[Opening DATA FOR PROCESSING section]

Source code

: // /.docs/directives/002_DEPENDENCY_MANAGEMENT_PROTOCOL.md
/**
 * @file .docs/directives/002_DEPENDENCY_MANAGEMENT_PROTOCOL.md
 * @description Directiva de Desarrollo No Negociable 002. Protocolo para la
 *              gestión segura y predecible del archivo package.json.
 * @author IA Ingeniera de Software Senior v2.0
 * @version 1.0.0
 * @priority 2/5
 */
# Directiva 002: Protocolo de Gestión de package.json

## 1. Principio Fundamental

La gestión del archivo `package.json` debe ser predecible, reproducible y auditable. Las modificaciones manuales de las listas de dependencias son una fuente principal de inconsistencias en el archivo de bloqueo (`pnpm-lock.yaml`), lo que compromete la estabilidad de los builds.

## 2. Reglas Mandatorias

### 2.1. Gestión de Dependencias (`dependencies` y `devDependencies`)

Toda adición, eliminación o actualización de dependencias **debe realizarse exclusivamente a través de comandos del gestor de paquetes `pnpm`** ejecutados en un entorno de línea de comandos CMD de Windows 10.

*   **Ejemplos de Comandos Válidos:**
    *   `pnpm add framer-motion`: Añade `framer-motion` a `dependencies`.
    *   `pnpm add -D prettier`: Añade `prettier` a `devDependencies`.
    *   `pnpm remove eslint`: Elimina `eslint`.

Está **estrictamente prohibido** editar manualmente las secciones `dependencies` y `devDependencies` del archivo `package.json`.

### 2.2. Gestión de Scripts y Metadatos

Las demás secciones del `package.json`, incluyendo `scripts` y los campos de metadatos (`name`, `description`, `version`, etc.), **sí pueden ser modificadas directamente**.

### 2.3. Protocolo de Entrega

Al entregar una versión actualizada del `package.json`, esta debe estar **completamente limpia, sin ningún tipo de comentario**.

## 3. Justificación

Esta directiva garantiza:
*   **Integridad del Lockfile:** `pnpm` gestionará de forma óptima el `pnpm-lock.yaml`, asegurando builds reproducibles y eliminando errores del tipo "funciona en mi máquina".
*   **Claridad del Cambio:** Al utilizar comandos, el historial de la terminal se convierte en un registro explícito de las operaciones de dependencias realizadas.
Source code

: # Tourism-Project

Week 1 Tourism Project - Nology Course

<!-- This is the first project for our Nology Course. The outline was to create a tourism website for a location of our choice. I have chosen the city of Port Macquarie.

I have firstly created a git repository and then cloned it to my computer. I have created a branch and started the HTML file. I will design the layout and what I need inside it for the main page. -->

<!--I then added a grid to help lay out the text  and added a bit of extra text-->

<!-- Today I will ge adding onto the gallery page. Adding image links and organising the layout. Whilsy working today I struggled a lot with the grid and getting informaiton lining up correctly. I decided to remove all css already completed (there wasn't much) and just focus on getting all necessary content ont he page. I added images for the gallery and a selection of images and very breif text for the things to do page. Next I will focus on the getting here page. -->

[Closing DATA FOR PROCESSING section]
[Opening DATA FOR PROCESSING section]

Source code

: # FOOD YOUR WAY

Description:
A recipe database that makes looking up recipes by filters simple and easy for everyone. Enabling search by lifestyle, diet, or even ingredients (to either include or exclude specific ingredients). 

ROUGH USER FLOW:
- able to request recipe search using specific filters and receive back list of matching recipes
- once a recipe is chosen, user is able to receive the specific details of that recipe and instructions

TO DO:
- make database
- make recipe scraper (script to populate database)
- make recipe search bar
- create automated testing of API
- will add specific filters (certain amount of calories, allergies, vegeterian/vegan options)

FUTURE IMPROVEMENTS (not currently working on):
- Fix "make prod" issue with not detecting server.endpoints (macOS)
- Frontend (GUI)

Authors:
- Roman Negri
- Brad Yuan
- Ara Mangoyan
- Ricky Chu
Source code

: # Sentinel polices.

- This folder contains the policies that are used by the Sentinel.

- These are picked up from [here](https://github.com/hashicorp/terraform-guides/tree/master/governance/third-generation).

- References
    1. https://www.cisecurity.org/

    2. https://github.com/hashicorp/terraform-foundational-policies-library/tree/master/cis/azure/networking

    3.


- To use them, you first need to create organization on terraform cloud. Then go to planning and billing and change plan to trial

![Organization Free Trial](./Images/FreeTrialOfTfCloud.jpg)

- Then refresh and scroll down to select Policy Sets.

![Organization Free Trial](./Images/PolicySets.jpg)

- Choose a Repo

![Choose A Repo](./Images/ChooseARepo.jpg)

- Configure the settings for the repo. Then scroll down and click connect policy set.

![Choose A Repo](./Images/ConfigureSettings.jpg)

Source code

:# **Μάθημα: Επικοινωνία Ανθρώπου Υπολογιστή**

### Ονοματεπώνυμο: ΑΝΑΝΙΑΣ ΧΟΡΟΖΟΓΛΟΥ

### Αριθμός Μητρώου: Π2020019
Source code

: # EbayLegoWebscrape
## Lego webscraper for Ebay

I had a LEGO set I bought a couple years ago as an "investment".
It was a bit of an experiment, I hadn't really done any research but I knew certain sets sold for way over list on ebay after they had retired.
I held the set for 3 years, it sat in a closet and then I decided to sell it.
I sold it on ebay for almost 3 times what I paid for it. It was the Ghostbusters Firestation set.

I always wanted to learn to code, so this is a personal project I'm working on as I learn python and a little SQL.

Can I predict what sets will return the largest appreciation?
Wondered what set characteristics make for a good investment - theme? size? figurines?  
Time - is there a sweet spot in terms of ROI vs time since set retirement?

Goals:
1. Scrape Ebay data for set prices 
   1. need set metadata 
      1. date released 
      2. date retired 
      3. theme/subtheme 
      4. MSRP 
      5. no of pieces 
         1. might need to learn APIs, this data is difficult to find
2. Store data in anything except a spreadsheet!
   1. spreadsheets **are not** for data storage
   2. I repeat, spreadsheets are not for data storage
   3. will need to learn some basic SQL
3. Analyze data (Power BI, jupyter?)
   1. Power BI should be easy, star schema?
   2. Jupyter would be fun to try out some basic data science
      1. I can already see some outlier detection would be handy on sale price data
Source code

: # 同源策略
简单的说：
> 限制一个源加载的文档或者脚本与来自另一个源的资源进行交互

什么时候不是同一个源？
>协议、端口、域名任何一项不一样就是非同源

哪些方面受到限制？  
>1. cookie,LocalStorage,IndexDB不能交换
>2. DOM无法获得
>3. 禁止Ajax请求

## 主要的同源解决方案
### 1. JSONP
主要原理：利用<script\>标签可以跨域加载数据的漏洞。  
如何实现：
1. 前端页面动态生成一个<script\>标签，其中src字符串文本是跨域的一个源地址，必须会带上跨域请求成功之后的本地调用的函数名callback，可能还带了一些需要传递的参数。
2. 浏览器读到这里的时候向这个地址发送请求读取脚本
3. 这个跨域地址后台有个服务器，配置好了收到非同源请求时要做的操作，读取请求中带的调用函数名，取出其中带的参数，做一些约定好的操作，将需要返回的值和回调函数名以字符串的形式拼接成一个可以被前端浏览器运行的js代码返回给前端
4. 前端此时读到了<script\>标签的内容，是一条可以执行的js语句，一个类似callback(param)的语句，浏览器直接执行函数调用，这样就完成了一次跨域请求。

[Closing DATA FOR PROCESSING section]
[Opening DATA FOR PROCESSING section]

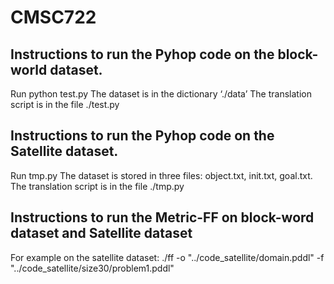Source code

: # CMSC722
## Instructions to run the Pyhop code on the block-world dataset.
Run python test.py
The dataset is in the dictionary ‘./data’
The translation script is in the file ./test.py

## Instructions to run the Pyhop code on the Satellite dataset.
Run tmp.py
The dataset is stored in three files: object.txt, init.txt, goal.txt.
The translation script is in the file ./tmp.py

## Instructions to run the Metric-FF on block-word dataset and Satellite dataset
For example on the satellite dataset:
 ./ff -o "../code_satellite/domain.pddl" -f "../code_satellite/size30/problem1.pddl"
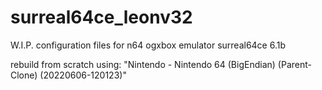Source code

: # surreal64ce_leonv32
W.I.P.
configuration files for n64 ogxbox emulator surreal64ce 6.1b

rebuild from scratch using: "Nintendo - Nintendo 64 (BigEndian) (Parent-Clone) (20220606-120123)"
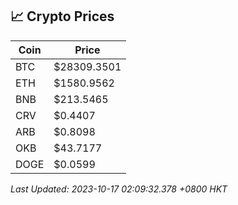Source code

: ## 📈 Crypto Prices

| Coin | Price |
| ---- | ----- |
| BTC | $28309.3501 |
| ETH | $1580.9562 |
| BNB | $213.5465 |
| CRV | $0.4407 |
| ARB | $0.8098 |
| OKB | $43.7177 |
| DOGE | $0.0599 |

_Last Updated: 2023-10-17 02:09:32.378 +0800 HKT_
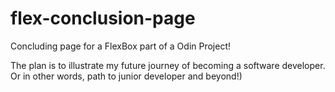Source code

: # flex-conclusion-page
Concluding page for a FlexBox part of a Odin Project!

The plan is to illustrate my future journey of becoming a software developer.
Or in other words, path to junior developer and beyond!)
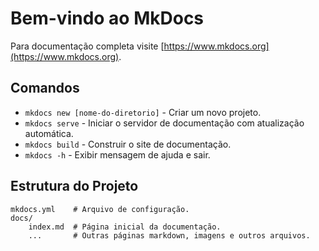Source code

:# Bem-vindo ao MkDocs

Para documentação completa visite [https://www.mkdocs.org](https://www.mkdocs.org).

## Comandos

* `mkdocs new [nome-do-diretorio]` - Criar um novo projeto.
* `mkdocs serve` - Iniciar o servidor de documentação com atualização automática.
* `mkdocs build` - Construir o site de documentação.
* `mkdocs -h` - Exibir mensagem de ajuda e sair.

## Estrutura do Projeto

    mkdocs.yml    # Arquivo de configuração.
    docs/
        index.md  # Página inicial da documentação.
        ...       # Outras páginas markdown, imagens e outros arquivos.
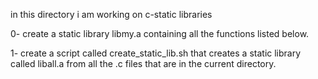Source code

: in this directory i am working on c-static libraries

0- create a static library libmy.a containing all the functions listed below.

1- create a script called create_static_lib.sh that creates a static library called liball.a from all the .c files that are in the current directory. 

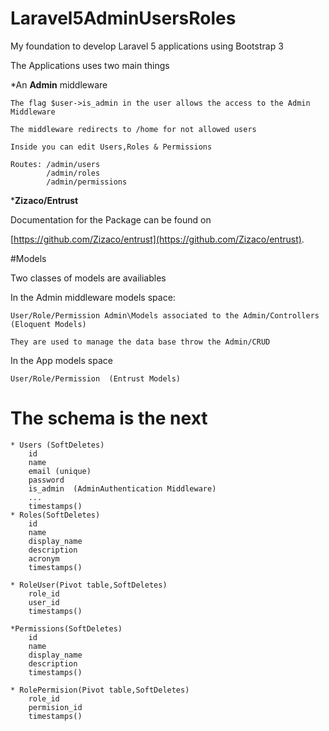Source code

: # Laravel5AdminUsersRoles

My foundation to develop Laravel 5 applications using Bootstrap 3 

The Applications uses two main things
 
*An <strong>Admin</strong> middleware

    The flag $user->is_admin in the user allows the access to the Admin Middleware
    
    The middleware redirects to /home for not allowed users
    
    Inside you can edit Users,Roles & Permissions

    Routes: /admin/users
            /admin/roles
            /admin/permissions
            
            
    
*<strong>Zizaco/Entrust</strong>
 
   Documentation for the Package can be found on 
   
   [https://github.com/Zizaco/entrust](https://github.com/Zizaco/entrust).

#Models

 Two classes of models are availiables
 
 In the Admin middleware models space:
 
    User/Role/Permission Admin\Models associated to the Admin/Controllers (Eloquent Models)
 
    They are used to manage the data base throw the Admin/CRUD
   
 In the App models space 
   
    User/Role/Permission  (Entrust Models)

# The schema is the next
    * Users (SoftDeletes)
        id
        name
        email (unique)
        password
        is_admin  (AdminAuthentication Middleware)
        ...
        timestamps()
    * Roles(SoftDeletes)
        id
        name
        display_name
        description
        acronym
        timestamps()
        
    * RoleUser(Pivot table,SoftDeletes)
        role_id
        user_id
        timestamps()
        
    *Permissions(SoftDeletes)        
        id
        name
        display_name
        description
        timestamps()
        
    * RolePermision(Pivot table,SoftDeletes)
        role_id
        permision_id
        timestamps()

[Closing DATA FOR PROCESSING section]

**WORK ITEM:** Write down how many lines of the data above contain the word "directory", with nothing else.

**EXERCISE SOLUTION:** 2